[[ DATASET, beginning ]]

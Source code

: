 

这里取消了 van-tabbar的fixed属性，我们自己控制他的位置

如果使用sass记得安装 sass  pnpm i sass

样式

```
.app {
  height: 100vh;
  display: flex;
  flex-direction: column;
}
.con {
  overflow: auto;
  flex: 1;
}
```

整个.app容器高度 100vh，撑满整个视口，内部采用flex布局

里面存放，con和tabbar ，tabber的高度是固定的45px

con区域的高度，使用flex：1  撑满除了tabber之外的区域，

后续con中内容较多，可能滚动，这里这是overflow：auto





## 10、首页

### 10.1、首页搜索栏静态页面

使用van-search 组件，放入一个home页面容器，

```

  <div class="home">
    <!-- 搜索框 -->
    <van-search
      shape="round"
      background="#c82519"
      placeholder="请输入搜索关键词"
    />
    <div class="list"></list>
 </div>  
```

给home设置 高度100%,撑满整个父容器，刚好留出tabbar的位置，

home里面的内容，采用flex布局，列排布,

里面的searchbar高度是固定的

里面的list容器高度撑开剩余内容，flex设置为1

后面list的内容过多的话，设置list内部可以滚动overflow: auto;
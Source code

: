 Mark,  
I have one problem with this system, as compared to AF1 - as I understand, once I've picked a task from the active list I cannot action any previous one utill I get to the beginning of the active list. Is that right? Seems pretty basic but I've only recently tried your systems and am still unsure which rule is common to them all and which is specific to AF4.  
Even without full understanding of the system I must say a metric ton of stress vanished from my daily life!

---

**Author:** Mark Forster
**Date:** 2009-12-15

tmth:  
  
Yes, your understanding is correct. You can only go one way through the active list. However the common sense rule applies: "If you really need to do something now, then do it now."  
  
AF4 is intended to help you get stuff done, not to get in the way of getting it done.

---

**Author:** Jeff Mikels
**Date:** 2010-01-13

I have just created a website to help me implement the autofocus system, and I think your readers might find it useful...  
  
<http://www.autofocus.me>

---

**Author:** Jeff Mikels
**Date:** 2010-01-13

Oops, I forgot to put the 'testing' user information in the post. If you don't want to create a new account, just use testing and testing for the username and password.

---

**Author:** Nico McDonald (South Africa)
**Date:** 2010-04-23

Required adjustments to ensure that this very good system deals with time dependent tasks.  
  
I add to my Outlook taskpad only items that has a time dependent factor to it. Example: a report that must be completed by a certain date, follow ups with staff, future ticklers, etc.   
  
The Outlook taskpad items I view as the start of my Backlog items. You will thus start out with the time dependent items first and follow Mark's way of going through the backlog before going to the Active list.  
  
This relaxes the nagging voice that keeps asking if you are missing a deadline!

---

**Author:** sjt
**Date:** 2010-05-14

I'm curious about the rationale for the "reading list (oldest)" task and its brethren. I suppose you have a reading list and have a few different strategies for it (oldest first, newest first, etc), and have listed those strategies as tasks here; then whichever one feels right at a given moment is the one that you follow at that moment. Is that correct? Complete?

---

[[ DATASET, end ]]

ABOUT THIS EXERCISE:
Each line in the listing above that includes "common" is to be copied.

ANSWER BELOW:
I have one problem with this system, as compared to AF1 - as I understand, once I've picked a task from the active list I cannot action any previous one utill I get to the beginning of the active list. Is that right? Seems pretty basic but I've only recently tried your systems and am still unsure which rule is common to them all and which is specific to AF4.  
Yes, your understanding is correct. You can only go one way through the active list. However the common sense rule applies: "If you really need to do something now, then do it now."  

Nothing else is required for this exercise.